Jean-Michel Basquiat’s Untitled (The Black Athlete) (1982), which failed to sell last time it was up for auction in 2004, sold at Sotheby’s London for £4.1million during October auction week. This was a disappointing result for an artist whose auction record is $48.8million and even more so considering it didn’t even reach the high estimate of £4.5million. But it does nothing to dent the enigma of Basquiat, which has hardly been questioned for three decades.

To put the figure in perspective, £4.1million is enough to employ 197 NHS nurses for a year or to run a small car for 2634 years. I am the last person to say art is a senseless waste of money, but these figures demand an explanation, since the experience of a Basquiat pales in comparison to that of a Twombly or a Doig. Given the choice, I’d rather have 197 nurses than a Basquiat, but might just exchange 197 nurses for a Twombly if my mother and sister could be spared. Perhaps the sick are in need of something so spiritual and reverentially exuberant as a Twombly to quell the nausea of waiting lists, A&E closures and piecemeal privatisation.

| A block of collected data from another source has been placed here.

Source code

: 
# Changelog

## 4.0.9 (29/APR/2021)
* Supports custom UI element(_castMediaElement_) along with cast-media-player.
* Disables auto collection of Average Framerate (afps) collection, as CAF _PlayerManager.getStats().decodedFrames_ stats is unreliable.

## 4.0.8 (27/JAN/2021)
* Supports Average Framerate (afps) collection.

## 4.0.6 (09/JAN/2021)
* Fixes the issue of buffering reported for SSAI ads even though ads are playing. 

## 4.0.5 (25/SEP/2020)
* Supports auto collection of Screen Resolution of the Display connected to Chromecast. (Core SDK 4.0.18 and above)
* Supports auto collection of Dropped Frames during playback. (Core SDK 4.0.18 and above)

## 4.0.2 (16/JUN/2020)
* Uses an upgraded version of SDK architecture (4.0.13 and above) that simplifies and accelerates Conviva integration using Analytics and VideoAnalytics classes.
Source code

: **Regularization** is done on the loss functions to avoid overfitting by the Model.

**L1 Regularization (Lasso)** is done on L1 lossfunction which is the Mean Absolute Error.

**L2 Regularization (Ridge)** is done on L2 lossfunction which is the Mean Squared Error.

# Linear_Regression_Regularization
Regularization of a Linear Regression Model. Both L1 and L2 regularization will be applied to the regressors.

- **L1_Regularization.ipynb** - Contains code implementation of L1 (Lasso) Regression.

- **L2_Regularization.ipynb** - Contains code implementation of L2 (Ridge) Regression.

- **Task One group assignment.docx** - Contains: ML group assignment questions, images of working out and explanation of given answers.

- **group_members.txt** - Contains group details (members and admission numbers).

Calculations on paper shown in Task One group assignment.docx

The perennial question that dare not speak its name on pain of heresy is this: what, precisely, is it about Basquiat that inspires such adoration and extravagance? He is coveted and revered in equal measure, inspiring manic bidding wars in salerooms and acres of hyperbole at cocktail parties. If you look at that painting and think soberly about it, forgetting everything that everyone – especially art dealers and rich people – has ever said about Basquiat, you should have something of an epiphany. Surely nobody enjoys looking at a Basquiat, just like nobody enjoys looking at an Oscar Murillo.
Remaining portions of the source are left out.